Faria-Blanc N, Mortimer JC, Dupree P (2018) A Transcriptomic Analysis of Xylan Mutants Does Not Support the Existence of a Secondary Cell Wall Integrity System in Arabidopsis. Front Plant Sci. 9:384. doi: 10.3389/fpls.2018.00384

Open Access

Paul Dupree (University of Cambridge) is the corresponding author of this study that uses a range of Arabidopsis cell wall mutants to investigate the stem transcriptome. In plants with defects in xylan synthesis the authors found surprisingly few transcriptional changes. This indicates that once plants have committed to a terminal secondary cell wall program there is little need for transcriptional changes even after cell wall damage.

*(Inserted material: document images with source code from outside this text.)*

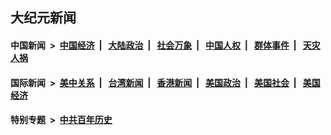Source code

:## 大纪元新闻

#### 中国新闻 &nbsp;>&nbsp; [中国经济](indexes/ncid283/README.md?09290045) &nbsp;| &nbsp; [大陆政治](indexes/ncid277/README.md?09290045) &nbsp;| &nbsp; [社会万象](indexes/ncid282/README.md?09290045) &nbsp;| &nbsp; [中国人权](indexes/ncid278/README.md?09290045) &nbsp;| &nbsp; [群体事件](indexes/ncid279/README.md?09290045) &nbsp;| &nbsp; [天灾人祸](indexes/ncid280/README.md?09290045)

#### 国际新闻 &nbsp;>&nbsp; [美中关系](indexes/nf1412576/README.md?09290045) &nbsp;| &nbsp; [台湾新闻](indexes/ncid1349361/README.md?09290045) &nbsp;| &nbsp; [香港新闻](indexes/ncid1349362/README.md?09290045) &nbsp;| &nbsp; [美国政治](indexes/ncid1078159/README.md?09290045) &nbsp;| &nbsp; [美国社会](indexes/ncid1078160/README.md?09290045) &nbsp;| &nbsp; [美国经济](indexes/ncid1078158/README.md?09290045)

#### 特别专题 &nbsp;>&nbsp; [中共百年历史](https://github.com/epoch-news/epoch-special/blob/master/README.md?09290045)  
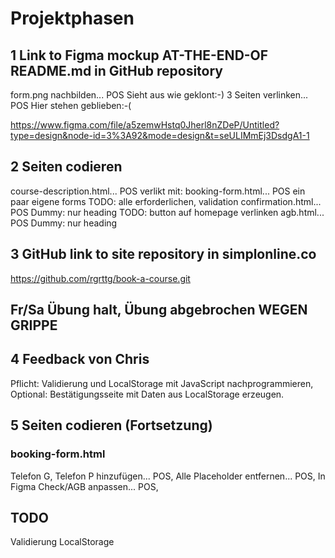 # Projektphasen
## 1 Link to Figma mockup AT-THE-END-OF README.md in GitHub repository
form.png nachbilden... POS            Sieht aus wie geklont:-)
3 Seiten verlinken... POS             Hier stehen geblieben:-(

https://www.figma.com/file/a5zemwHstq0Jherl8nZDeP/Untitled?type=design&node-id=3%3A92&mode=design&t=seULIMmEj3DsdgA1-1

## 2 Seiten codieren
course-description.html... POS                  verlikt mit:
booking-form.html... POS ein paar eigene forms  TODO: alle erforderlichen, validation
confirmation.html... POS Dummy: nur heading     TODO: button auf homepage verlinken
agb.html... POS                                 Dummy: nur heading

## 3 GitHub link to site repository in simplonline.co

https://github.com/rgrttg/book-a-course.git

## Fr/Sa Übung halt, Übung abgebrochen WEGEN GRIPPE

## 4 Feedback von Chris
Pflicht: Validierung und LocalStorage mit JavaScript nachprogrammieren, 
Optional: Bestätigungsseite mit Daten aus LocalStorage erzeugen.

## 5 Seiten codieren (Fortsetzung)
### booking-form.html
Telefon G, Telefon P hinzufügen... POS, 
Alle Placeholder entfernen... POS, 
In Figma Check/AGB anpassen... POS, 

## TODO 
Validierung
LocalStorage

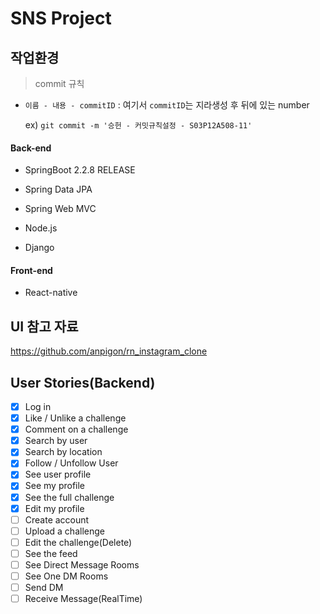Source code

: # SNS Project

## 작업환경

> commit 규칙 

- `이름 - 내용 - commitID` : 여기서 `commitID`는 지라생성 후 뒤에 있는 number

  ex) `git commit -m '승헌 - 커밋규칙설정 - S03P12A508-11'`

#### Back-end

- SpringBoot 2.2.8 RELEASE

- Spring Data JPA

- Spring Web MVC

- Node.js

- Django

  

#### Front-end

- React-native

## UI 참고 자료

https://github.com/anpigon/rn_instagram_clone





## User Stories(Backend)

- [x] Log in
- [x] Like / Unlike a challenge
- [x] Comment on a challenge
- [x] Search by user
- [x] Search by location
- [x] Follow / Unfollow User
- [x] See user profile
- [x] See my profile
- [x] See the full challenge
- [x] Edit my profile
- [ ] Create account
- [ ] Upload a challenge
- [ ] Edit the challenge(Delete)
- [ ] See the feed
- [ ] See Direct Message Rooms
- [ ] See One DM Rooms
- [ ] Send DM
- [ ] Receive Message(RealTime)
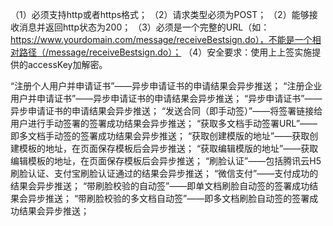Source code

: （1）必须支持http或者https格式；
（2）请求类型必须为POST；
（2）能够接收消息并返回http状态为200；
（3）必须是一个完整的URL（如：https://www.yourdomain.com/message/receiveBestsign.do），不能是一个相对路径（/message/receiveBestsign.do）；
（4）安全要求：使用上上签实施提供的accessKey加解密。



“注册个人用户并申请证书”——异步申请证书的申请结果会异步推送；
“注册企业用户并申请证书”——异步申请证书的申请结果会异步推送；
“异步申请证书”——异步申请证书的申请结果会异步推送；
“发送合同（即手动签）”——将签署链接给用户进行手动签署的签署成功结果会异步推送；
“获取多文档手动签署URL”——即多文档手动签的签署成功结果会异步推送；
“获取创建模版的地址”——获取创建模板的地址，在页面保存模板后会异步推送；
“获取编辑模版的地址”——获取编辑模板的地址，在页面保存模板后会异步推送；
“刷脸认证”——包括腾讯云H5刷脸认证、支付宝刷脸认证通过的结果会异步推送；
“微信支付”——支付成功的结果会异步推送；
“带刷脸校验的自动签”——即单文档刷脸自动签的签署成功结果会异步推送；
“带刷脸校验的多文档自动签”——即多文档刷脸自动签的签署成功结果会异步推送；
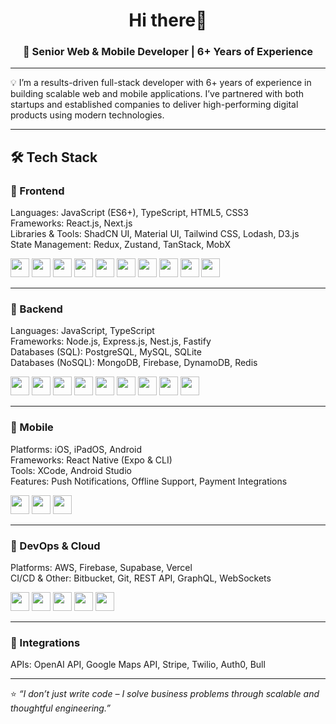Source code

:<h1 align="center">Hi there👋</h1>
<h3 align="center">🚀 Senior Web & Mobile Developer | 6+ Years of Experience </h3>

---

💡 I’m a results-driven full-stack developer with 6+ years of experience in building scalable web and mobile applications. I’ve partnered with both startups and established companies to deliver high-performing digital products using modern technologies.

---

## 🛠 Tech Stack

### 🔹 Frontend
Languages: JavaScript (ES6+), TypeScript, HTML5, CSS3  
Frameworks: React.js, Next.js  
Libraries & Tools: ShadCN UI, Material UI, Tailwind CSS, Lodash, D3.js  
State Management: Redux, Zustand, TanStack, MobX

<p>
  <img src="https://cdn.jsdelivr.net/gh/devicons/devicon/icons/react/react-original.svg" width="30" />
  <img src="https://cdn.jsdelivr.net/gh/devicons/devicon/icons/nextjs/nextjs-original.svg" width="30" />
  <img src="https://cdn.jsdelivr.net/gh/devicons/devicon/icons/typescript/typescript-original.svg" width="30" />
  <img src="https://cdn.jsdelivr.net/gh/devicons/devicon/icons/javascript/javascript-original.svg" width="30" />
  <img src="https://cdn.jsdelivr.net/gh/devicons/devicon/icons/html5/html5-original.svg" width="30" />
  <img src="https://cdn.jsdelivr.net/gh/devicons/devicon/icons/css3/css3-original.svg" width="30" />
  <img src="https://raw.githubusercontent.com/reduxjs/redux/master/logo/logo.png" width="30" />
  <img src="https://cdn.jsdelivr.net/gh/devicons/devicon/icons/d3js/d3js-original.svg" width="30" />
  <img src="https://cdn.jsdelivr.net/gh/devicons/devicon/icons/tailwindcss/tailwindcss-plain.svg" width="30" />
  <img src="https://cdn.jsdelivr.net/gh/devicons/devicon/icons/materialui/materialui-original.svg" width="30" />
</p>

---

### 🔹 Backend
Languages: JavaScript, TypeScript  
Frameworks: Node.js, Express.js, Nest.js, Fastify  
Databases (SQL): PostgreSQL, MySQL, SQLite  
Databases (NoSQL): MongoDB, Firebase, DynamoDB, Redis

<p>
  <img src="https://cdn.jsdelivr.net/gh/devicons/devicon/icons/nodejs/nodejs-original.svg" width="30" />
  <img src="https://cdn.jsdelivr.net/gh/devicons/devicon/icons/express/express-original.svg" width="30" />
  <img src="https://cdn.jsdelivr.net/gh/devicons/devicon/icons/nestjs/nestjs-plain.svg" width="30" />
  <img src="https://cdn.jsdelivr.net/gh/devicons/devicon/icons/postgresql/postgresql-original.svg" width="30" />
  <img src="https://cdn.jsdelivr.net/gh/devicons/devicon/icons/mysql/mysql-original.svg" width="30" />
  <img src="https://cdn.jsdelivr.net/gh/devicons/devicon/icons/sqlite/sqlite-original.svg" width="30" />
  <img src="https://cdn.jsdelivr.net/gh/devicons/devicon/icons/mongodb/mongodb-original.svg" width="30" />
  <img src="https://cdn.jsdelivr.net/gh/devicons/devicon/icons/firebase/firebase-plain.svg" width="30" />
  <img src="https://cdn.jsdelivr.net/gh/devicons/devicon/icons/redis/redis-original.svg" width="30" />
</p>

---

### 🔹 Mobile
Platforms: iOS, iPadOS, Android  
Frameworks: React Native (Expo & CLI)  
Tools: XCode, Android Studio  
Features: Push Notifications, Offline Support, Payment Integrations

<p>
  <img src="https://cdn.jsdelivr.net/gh/devicons/devicon/icons/react/react-original.svg" width="30" />
  <img src="https://cdn.jsdelivr.net/gh/devicons/devicon/icons/androidstudio/androidstudio-original.svg" width="30" />
  <img src="https://cdn.jsdelivr.net/gh/devicons/devicon/icons/apple/apple-original.svg" width="30" />
</p>

---

### 🔹 DevOps & Cloud
Platforms: AWS, Firebase, Supabase, Vercel  
CI/CD & Other: Bitbucket, Git, REST API, GraphQL, WebSockets

<p>
  <img src="https://cdn.jsdelivr.net/gh/devicons/devicon/icons/aws/aws-original.svg" width="30" />
  <img src="https://cdn.jsdelivr.net/gh/devicons/devicon/icons/firebase/firebase-plain.svg" width="30" />
  <img src="https://cdn.jsdelivr.net/gh/devicons/devicon/icons/vercel/vercel-original.svg" width="30" />
  <img src="https://cdn.jsdelivr.net/gh/devicons/devicon/icons/git/git-original.svg" width="30" />
  <img src="https://cdn.jsdelivr.net/gh/devicons/devicon/icons/bitbucket/bitbucket-original.svg" width="30" />
</p>

---

### 🔹 Integrations
APIs: OpenAI API, Google Maps API, Stripe, Twilio, Auth0, Bull

---

⭐ *“I don’t just write code – I solve business problems through scalable and thoughtful engineering.”*

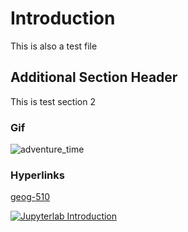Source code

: # Introduction

This is also a test file

## Additional Section Header

This is test section 2

### Gif

![adventure_time](https://media1.tenor.com/m/_WqPD4H3lQMAAAAC/deer-fingers-adventure-time.gif)

### Hyperlinks

[geog-510](https://geog-510.gishub.org)

[![Jupyterlab Introduction](https://i.ytimg.com/vi/lSzF5I6s2y4/hqdefault.jpg)](https://www.youtube.com/watch?v=se4v1DSvpKg&list=PLAxJ4-o7ZoPePd9h8xT_Kc38UP_9GHdbk&index=5)
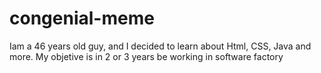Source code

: # congenial-meme
Iam a 46 years old guy, and I decided to learn about Html, CSS, Java and more. My objetive is in 2 or 3 years be working in software factory
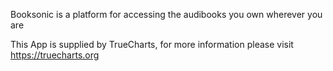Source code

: 
Booksonic is a platform for accessing the audibooks you own wherever you are

This App is supplied by TrueCharts, for more information please visit https://truecharts.org
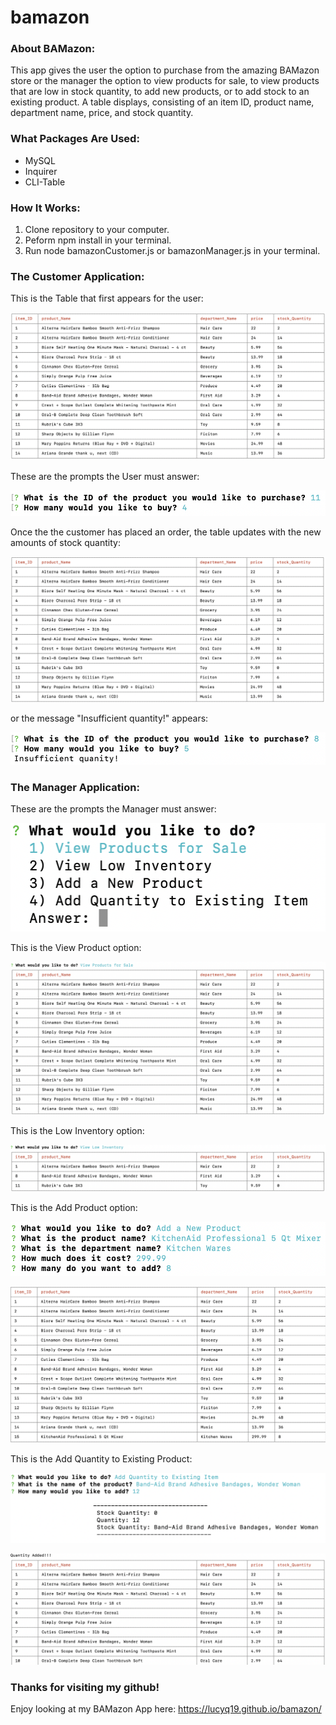 # bamazon

### About BAMazon:

This app gives the user the option to purchase from the amazing BAMazon store or the manager the option to view products for sale, to view products that are low in stock quantity, to add new products, or to add stock to an existing product.  A table displays, consisting of an item ID, product name, department name, price, and stock quantity.

### What Packages Are Used:
* MySQL
* Inquirer
* CLI-Table

### How It Works:

1. Clone repository to your computer.
2. Peform npm install in your terminal.
3. Run node bamazonCustomer.js  or bamazonManager.js in your terminal.

### The Customer Application:

This is the Table that first appears for the user:

![Image of BAMazon Customer Application Table](./images/BAMazonCustomerApplicationTable.png)

These are the prompts the User must answer:

![Image of BAMazon Customer Prompts](./images/BAMazonCustomerPrompts.png)

Once the the customer has placed an order, the table updates with the new amounts of stock quantity:

![Image of BAMazon Insufficient Quantity Message](./images/BAMazonUpdateTable.png)


or the message "Insufficient quantity!" appears:

![Image of BAMazon Insufficient Quantity Message](./images/BAMazonInsufficientQuantityMessage.png)

### The Manager Application: 

These are the prompts the Manager must answer:

![Image of BAMazon Manager Prompts](./images/BAMazonManagerPrompts.png)

This is the View Product option:

![Image of BAMazon View Product option](./images/BAMazonViewProducts.png)

This is the Low Inventory option:

![Image of BAMazon Low Inventory Table](./images/BAMazonLowInventoryTable.png)

This is the Add Product option: 

![Image of BAMazon Add Product Prompts](./images/BAMazonAddProductPrompts.png)

![Image of BAMazon Add Product Table](./images/BAMazonAddProductTable.png)

This is the Add Quantity to Existing Product: 

![Image of BAMazon Add Quantity Prompts](./images/BAMazonAddQuantityPrompts.png)

![Image of BAMazon Add Quantity Table](./images/BAMazonAddQuantityTable.png)

### Thanks for visiting my github!

Enjoy looking at my BAMazon App here: https://lucyq19.github.io/bamazon/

Johnston IG, Bassel GW (2018) Identification of a bet-hedging network motif generating noise in hormone concentrations and germination propensity in Arabidopsis. J R Soc Interface. 15(141). pii: 20180042. doi: 10.1098/rsif.2018.0042.

Open Access
Iain Johnston (University of Birmingham) leads this study that has identified a bet-hedging network that links hormone signaling during Arabidopsis germination. This type of network allows plants to more easily adapt to varying environmental conditions but can preclude maximum growth. In this system the network is based upon the regulation of ABA synthesis, activity and degradation, which is maintained at a constant mean level even though it exhibits significant noise. They investigate the parameters that might be tweaked to reduce variation in germination rate and therefore might be targets for modification in order to maximise responses under particular environmental conditions.

George Bassel who is a co-author on this paper will be speaking at the GARNet2018 Meeting in York in September.

Rubin MJ, Brock MT, Baker RL, Wilcox S, Anderson K, Davis SJ, Weinig C (2018) Circadian rhythms are associated with shoot architecture in natural settings. New Phytol. doi: 10.1111/nph.15162.

Seth Davies (University of York) is a co-author on this study that assesses the effect of circadian rhythms on aerial phenotypes that lead to fruit production in field grown Arabidopsis. This was assessed over two growing seasons and they show that variation in clock function significantly impacts shoot architecture.